You've probably seen this @FarukOzderim but the CircleCI tests aren't running because of circular imports

The complete version is on the gradio-dash-fe branch. We shall continue branching or updating from that branch.

omerXfaruq commented 2 years ago

You've probably seen this @FarukOzderim but the CircleCI tests aren't running because of circular imports

The complete version is on the gradio-dash-fe branch. We shall continue branching or updating from that branch.

Never mind it, I am going to merge that branch here.

omerXfaruq commented 2 years ago

How about getting rid of output_type? It can be "auto" always so we determine it ourselves, and then we just have kwarg "type" which refers to the desired input type.

On which components would you like to have this feature, not necessary to have it on all of them I suppose?

Only these?

abidlabs commented 2 years ago

It should be all of the components whose output forms currently have a type parameter.
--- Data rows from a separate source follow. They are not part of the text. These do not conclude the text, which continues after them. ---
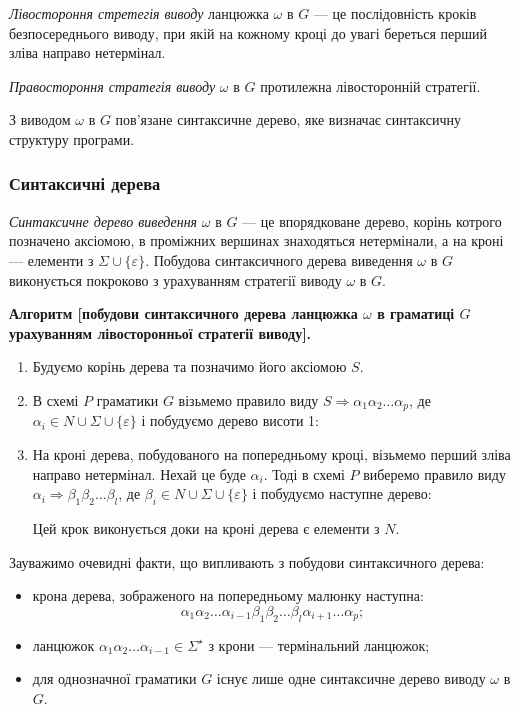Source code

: \textit{Лівостороння стретегія виводу} ланцюжка $\omega$ в $G$ --- це послідовність кроків безпосереднього виводу, при якій на кожному кроці до увагі береться перший зліва направо нетермінал. \medskip

\textit{Правостороння стратегія виводу} $\omega$ в $G$ протилежна лівосторонній стратегії. \medskip

З виводом $\omega$ в $G$ пов'язане синтаксичне дерево, яке визначає синтаксичну структуру програми.

\subsubsection{Синтаксичні дерева}

\textit{Синтаксичне дерево виведення} $\omega$ в $G$ --- це впорядковане дерево, корінь котрого позначено аксіомою, в проміжних вершинах знаходяться нетермінали, а на кроні --- елементи з $\Sigma \cup \{\varepsilon\}$. Побудова синтаксичного дерева виведення $\omega$ в $G$ виконується покроково з урахуванням стратегії виводу $\omega$ в $G$. \medskip


\textbf{Алгоритм [побудови синтаксичного дерева ланцюжка $\omega$ в граматиці $G$ урахуванням лівосторонньої стратегії виводу].}
\begin{enumerate}
	\item Будуємо корінь дерева та позначимо його аксіомою $S$.

	\item В схемі $P$ граматики $G$ візьмемо правило виду $S \Rightarrow \alpha_1 \alpha_2 \ldots \alpha_p$, де $\alpha_i \in N \cup \Sigma \cup \{\varepsilon\} $	і побудуємо дерево висоти 1: 
	\begin{figure}[H]
		\centering
		
	\end{figure}

	\item На кроні дерева, побудованого на попередньому кроці, візьмемо перший зліва направо нетермінал. Нехай це буде $\alpha_i$. Тоді в схемі $P$ виберемо правило виду $\alpha_i \Rightarrow \beta_1 \beta_2 \ldots \beta_l$, де $\beta_i \in N \cup \Sigma \cup \{\varepsilon\}$ і побудуємо наступне дерево: 
	\begin{figure}[H]
		\centering
		
	\end{figure}

	Цей крок виконується доки на кроні дерева є елементи з $N$.
\end{enumerate}

Зауважимо очевидні факти, що випливають з побудови синтаксичного дерева:
\begin{itemize}
	\item крона дерева, зображеного на попередньому малюнку наступна: \[\alpha_1 \alpha_2 \ldots \alpha_{i - 1} \beta_1 \beta_2 \ldots \beta_l \alpha_{i + 1} \ldots \alpha_p;\]
	\item ланцюжок $\alpha_1 \alpha_2 \ldots \alpha_{i - 1} \in \Sigma^\star$ з крони --- термінальний ланцюжок;
	\item для однозначної граматики $G$ існує лише одне синтаксичне дерево виводу $\omega$ в $G$.
\end{itemize}

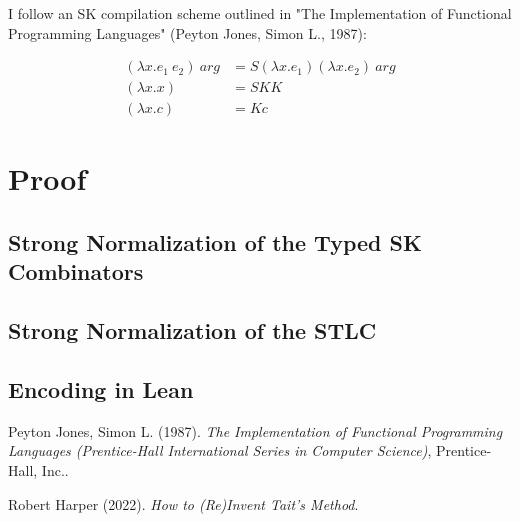 \documentclass[11pt]{article}
\begin{document}
I follow an SK compilation scheme outlined in "The Implementation of Functional Programming Languages" (Peyton Jones, Simon L., 1987):

\begin{align}
(\lambda x.e_{1}\ e_{2})\ arg &= S (\lambda x.e_{1}) (\lambda x.e_{2})\ arg \\
(\lambda x.x) &= SKK \\
(\lambda x.c) &= K c
\end{align}
\section{Proof}
\label{sec:orgb1961a0}
\subsection{Strong Normalization of the Typed SK Combinators}
\label{sec:org12d23e8}
\subsection{Strong Normalization of the STLC}
\label{sec:org16c7d50}
\subsection{Encoding in Lean}
\label{sec:orgc484a71}

\noindent
Peyton Jones, Simon L. (1987). \emph{The Implementation of Functional Programming Languages (Prentice-Hall International Series in Computer Science)}, Prentice-Hall, Inc..

\noindent
Robert Harper (2022). \emph{How to (Re)Invent Tait’s Method}.
\end{document}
It looks like that is:

We no longer need this parameter and instead should just use the "auto" logic to infer what the output type is.

aliabid94 commented 2 years ago

default_value seems like a good name. And agree with removing type for the components @abidlabs listed above

omerXfaruq commented 2 years ago

Btw I think we should remove support for text shortctus and create prebuilt components for that. Related discussion #731

omerXfaruq commented 2 years ago

I am merging this PR to work with smaller PRs in the future, please highlight anything if not discussed yet.

abidlabs commented 2 years ago

Great job, this was a herculean effort!